This is a rough-joking outfit," Miss Mary said. "You and G.C. joke very rough and Pop jokes quite rough. I joke rough too I know. But not as bad as all of you."
"Some jokes are all right in Africa but they don't travel because people don't realize what the country and the animals are like, it is all the world of the animals and they have predators. People who have never known predators don't know what you are talking about. Nor do people that never had to kill their meat. And they don't know the tribes and what is natural and normal. I put it very badly I know, Kittner, but I'll try and write it so it can be understood. But you have to say so many things that most people will not understand nor conceive of doing."

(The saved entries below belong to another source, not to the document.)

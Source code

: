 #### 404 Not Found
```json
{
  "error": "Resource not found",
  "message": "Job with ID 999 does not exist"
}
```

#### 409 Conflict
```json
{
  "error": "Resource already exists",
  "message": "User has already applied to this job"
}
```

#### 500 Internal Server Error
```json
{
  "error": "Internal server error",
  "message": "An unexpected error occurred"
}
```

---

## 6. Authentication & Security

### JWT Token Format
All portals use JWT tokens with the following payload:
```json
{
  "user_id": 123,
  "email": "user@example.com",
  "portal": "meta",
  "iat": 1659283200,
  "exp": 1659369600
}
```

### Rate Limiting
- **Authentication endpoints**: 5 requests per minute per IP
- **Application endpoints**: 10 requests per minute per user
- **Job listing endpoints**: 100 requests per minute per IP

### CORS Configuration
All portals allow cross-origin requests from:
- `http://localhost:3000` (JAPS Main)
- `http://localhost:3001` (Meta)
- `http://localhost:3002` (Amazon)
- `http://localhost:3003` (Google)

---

"I know," Mary said. "And the liars write the books and how can you compete with a liar? How can you compete with a man who writes how he shot and killed a lion and then they carried him to camp in a lorry and suddenly the lion came alive? How can you compete with the truth against a man who says the Great Ruaha was maggoty with crocodiles? But you don't have to."
"No," I said. "And I won't. But you can't blame the liars because all a writer of fiction is really is a congenital liar who invents from his own knowledge or that of other men. I am a writer of fiction and so I am a liar too and invent from what I know and what I've heard. I'm a liar."
"But you would not lie to G.C. or Pop or me on what a lion did, or a leopard did, or what a buff did."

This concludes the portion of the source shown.